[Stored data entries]
..........

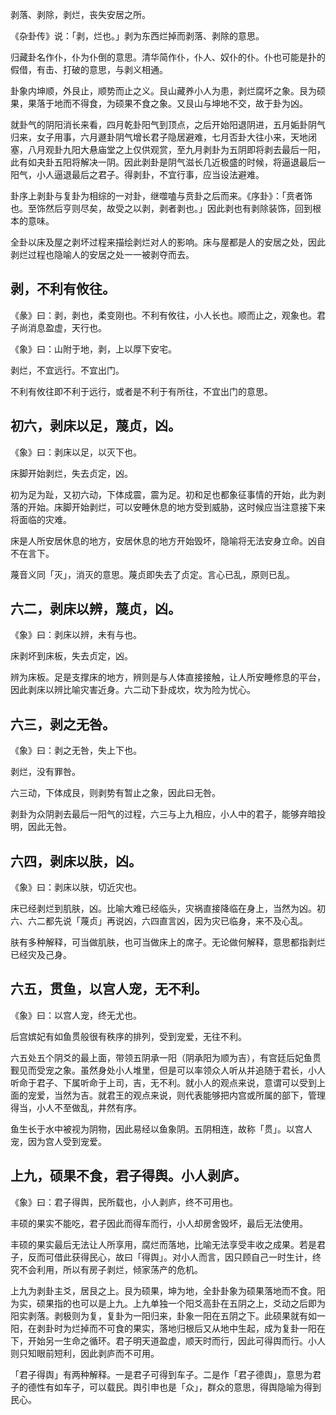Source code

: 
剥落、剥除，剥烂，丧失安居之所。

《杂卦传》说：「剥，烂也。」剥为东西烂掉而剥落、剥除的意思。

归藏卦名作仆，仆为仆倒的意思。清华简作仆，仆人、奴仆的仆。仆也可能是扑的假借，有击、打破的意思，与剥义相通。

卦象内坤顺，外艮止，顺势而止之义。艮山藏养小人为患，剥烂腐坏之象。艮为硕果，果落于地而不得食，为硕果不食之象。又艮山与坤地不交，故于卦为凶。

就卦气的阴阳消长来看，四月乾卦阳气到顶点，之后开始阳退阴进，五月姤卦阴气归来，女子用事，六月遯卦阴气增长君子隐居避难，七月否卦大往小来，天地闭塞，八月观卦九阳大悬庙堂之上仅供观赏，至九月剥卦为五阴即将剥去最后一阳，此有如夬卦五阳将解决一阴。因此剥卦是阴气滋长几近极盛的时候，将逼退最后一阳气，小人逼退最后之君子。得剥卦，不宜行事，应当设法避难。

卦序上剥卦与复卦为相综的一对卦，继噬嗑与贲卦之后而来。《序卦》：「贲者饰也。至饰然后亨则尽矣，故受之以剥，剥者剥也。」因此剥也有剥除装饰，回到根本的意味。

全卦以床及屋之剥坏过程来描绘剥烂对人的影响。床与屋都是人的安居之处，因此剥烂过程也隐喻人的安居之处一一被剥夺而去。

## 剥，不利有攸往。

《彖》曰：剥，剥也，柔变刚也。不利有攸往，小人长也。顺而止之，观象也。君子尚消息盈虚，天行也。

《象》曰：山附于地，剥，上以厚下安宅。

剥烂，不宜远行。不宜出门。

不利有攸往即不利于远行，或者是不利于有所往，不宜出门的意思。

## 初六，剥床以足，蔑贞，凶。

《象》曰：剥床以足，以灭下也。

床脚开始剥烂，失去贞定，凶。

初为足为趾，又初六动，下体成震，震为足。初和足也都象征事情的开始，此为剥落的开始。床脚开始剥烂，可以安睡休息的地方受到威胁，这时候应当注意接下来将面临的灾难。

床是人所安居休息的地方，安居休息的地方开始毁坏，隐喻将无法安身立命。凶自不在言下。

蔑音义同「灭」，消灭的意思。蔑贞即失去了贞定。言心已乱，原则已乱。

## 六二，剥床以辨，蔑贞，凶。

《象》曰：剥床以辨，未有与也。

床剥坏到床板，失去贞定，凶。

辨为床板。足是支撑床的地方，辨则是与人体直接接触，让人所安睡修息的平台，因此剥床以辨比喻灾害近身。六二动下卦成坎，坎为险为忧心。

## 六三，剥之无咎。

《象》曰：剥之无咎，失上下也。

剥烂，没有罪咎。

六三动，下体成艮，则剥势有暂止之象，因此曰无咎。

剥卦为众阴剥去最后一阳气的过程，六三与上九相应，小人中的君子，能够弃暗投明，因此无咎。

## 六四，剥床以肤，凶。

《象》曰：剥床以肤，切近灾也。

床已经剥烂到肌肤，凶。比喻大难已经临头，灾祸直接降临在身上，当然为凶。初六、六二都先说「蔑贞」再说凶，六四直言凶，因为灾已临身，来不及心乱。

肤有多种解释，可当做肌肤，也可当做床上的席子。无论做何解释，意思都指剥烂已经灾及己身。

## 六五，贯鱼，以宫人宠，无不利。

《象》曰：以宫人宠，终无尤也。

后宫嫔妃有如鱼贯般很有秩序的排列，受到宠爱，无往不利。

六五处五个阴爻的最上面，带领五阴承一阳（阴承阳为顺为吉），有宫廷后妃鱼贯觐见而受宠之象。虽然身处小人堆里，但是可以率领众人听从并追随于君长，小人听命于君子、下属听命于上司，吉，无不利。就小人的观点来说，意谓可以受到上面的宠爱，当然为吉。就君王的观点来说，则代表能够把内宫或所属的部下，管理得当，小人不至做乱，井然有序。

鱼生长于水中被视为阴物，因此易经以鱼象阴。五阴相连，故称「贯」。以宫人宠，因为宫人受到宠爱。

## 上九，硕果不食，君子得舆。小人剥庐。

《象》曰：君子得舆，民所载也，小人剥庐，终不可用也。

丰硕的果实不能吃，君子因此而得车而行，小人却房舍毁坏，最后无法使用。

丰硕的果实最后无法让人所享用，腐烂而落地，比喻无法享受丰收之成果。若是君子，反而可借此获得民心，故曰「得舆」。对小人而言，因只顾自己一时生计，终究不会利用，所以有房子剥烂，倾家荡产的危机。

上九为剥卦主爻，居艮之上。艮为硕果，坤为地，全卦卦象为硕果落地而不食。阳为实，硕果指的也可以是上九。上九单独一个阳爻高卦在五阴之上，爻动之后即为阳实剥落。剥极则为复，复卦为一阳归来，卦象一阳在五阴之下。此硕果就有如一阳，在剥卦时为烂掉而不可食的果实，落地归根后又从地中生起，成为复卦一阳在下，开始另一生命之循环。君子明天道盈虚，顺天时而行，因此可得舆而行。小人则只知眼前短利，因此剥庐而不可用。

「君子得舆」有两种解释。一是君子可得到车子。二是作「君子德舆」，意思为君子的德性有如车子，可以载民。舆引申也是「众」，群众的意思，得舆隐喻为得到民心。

..........

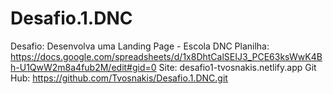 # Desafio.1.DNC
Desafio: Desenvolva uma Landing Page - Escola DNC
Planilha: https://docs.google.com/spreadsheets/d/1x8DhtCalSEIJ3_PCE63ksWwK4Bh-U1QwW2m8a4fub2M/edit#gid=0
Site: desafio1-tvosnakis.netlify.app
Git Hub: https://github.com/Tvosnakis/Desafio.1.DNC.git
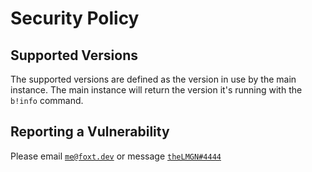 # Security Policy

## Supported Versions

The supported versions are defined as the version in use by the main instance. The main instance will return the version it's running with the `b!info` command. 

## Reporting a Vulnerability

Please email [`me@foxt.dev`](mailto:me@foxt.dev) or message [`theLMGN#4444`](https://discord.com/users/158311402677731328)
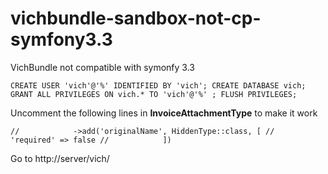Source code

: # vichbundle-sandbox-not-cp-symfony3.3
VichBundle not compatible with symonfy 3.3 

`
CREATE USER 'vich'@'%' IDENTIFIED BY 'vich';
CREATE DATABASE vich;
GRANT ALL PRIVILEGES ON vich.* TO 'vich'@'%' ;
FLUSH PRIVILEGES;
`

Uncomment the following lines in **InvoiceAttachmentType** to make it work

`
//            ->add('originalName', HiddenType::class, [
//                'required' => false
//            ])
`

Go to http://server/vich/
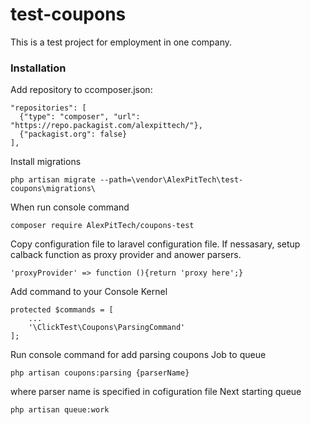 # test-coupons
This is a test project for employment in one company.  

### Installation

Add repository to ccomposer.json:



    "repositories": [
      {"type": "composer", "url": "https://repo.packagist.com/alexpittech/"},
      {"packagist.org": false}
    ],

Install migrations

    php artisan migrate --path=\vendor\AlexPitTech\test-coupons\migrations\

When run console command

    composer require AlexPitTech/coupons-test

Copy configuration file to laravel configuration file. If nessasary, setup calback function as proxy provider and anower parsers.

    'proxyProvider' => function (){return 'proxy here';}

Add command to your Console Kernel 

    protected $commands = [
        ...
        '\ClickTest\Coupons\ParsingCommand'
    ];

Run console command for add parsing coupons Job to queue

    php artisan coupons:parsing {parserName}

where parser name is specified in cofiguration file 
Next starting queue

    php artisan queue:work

..........

▸ **WORK INSTRUCTION**
Look through the records and gather each line with the word "return".

▸ **SOLUTION FOR THIS EXERCISE**
The supported versions are defined as the version in use by the main instance. The main instance will return the version it's running with the `b!info` command. 
    'proxyProvider' => function (){return 'proxy here';}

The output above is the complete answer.